## Task objective
Nothing but the pictures should be dropped when the records are transcribed word for word.

Stored data:
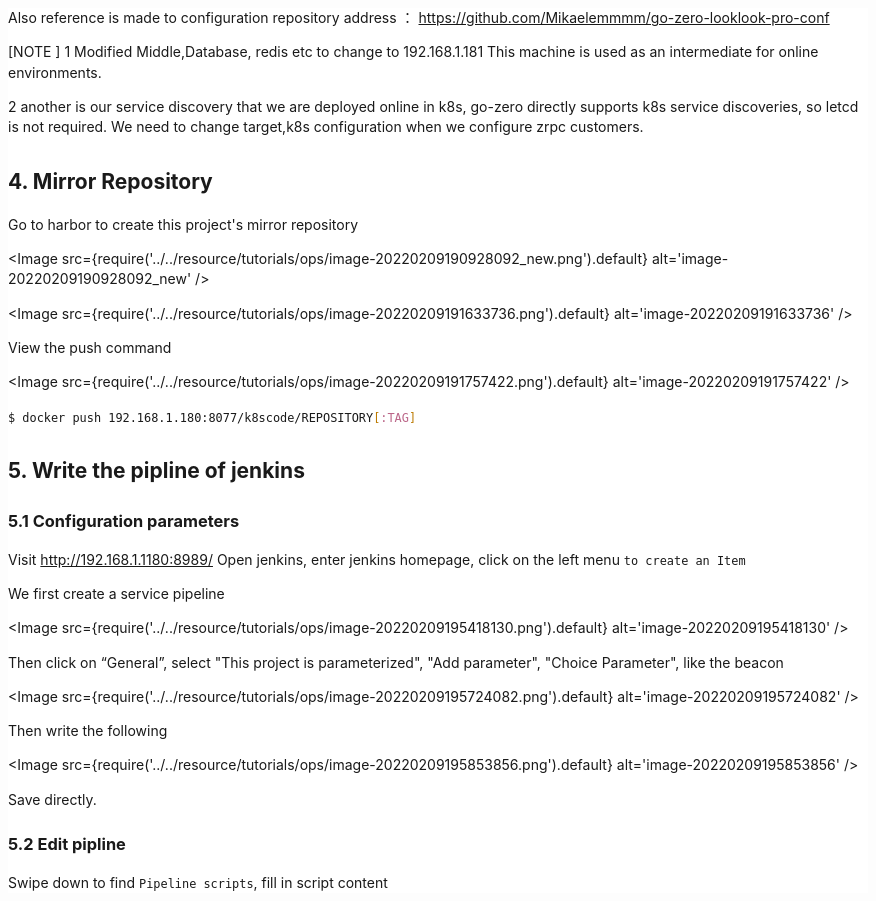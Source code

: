 Also reference is made to configuration repository address ： https://github.com/Mikaelemmmm/go-zero-looklook-pro-conf

[NOTE ] 1 Modified Middle,Database, redis etc to change to 192.168.1.181 This machine is used as an intermediate for online environments.

2 another is our service discovery that we are deployed online in k8s, go-zero directly supports k8s service discoveries, so letcd is not required. We need to change target,k8s configuration when we configure zrpc customers.

## 4. Mirror Repository

Go to harbor to create this project's mirror repository

<Image src={require('../../resource/tutorials/ops/image-20220209190928092_new.png').default} alt='image-20220209190928092_new' />

<Image src={require('../../resource/tutorials/ops/image-20220209191633736.png').default} alt='image-20220209191633736' />

View the push command

<Image src={require('../../resource/tutorials/ops/image-20220209191757422.png').default} alt='image-20220209191757422' />

```sh
$ docker push 192.168.1.180:8077/k8scode/REPOSITORY[:TAG]
```

## 5. Write the pipline of jenkins

### 5.1 Configuration parameters

Visit http://192.168.1.1180:8989/ Open jenkins, enter jenkins homepage, click on the left menu `to create an Item`

We first create a service pipeline

<Image src={require('../../resource/tutorials/ops/image-20220209195418130.png').default} alt='image-20220209195418130' />

Then click on “General”, select "This project is parameterized", "Add parameter", "Choice Parameter", like the beacon

<Image src={require('../../resource/tutorials/ops/image-20220209195724082.png').default} alt='image-20220209195724082' />

Then write the following

<Image src={require('../../resource/tutorials/ops/image-20220209195853856.png').default} alt='image-20220209195853856' />

Save directly.

### 5.2 Edit pipline

Swipe down to find `Pipeline scripts`, fill in script content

## Written reply
Source code

: Also reference is made to configuration repository address ： https://github.com/Mikaelemmmm/go-zero-looklook-pro-conf

[NOTE ] 1 Modified Middle,Database, redis etc to change to 192.168.1.181 This machine is used as an intermediate for online environments.

2 another is our service discovery that we are deployed online in k8s, go-zero directly supports k8s service discoveries, so letcd is not required. We need to change target,k8s configuration when we configure zrpc customers.

## 4. Mirror Repository

Go to harbor to create this project's mirror repository

<Image src={require('../../resource/tutorials/ops/image-20220209190928092_new.png').default} alt='image-20220209190928092_new' />

<Image src={require('../../resource/tutorials/ops/image-20220209191633736.png').default} alt='image-20220209191633736' />

View the push command

<Image src={require('../../resource/tutorials/ops/image-20220209191757422.png').default} alt='image-20220209191757422' />

```sh
$ docker push 192.168.1.180:8077/k8scode/REPOSITORY[:TAG]
```

## 5. Write the pipline of jenkins

### 5.1 Configuration parameters

Visit http://192.168.1.1180:8989/ Open jenkins, enter jenkins homepage, click on the left menu `to create an Item`

We first create a service pipeline

<Image src={require('../../resource/tutorials/ops/image-20220209195418130.png').default} alt='image-20220209195418130' />

Then click on “General”, select "This project is parameterized", "Add parameter", "Choice Parameter", like the beacon

<Image src={require('../../resource/tutorials/ops/image-20220209195724082.png').default} alt='image-20220209195724082' />

Then write the following

<Image src={require('../../resource/tutorials/ops/image-20220209195853856.png').default} alt='image-20220209195853856' />

Save directly.

### 5.2 Edit pipline

Swipe down to find `Pipeline scripts`, fill in script content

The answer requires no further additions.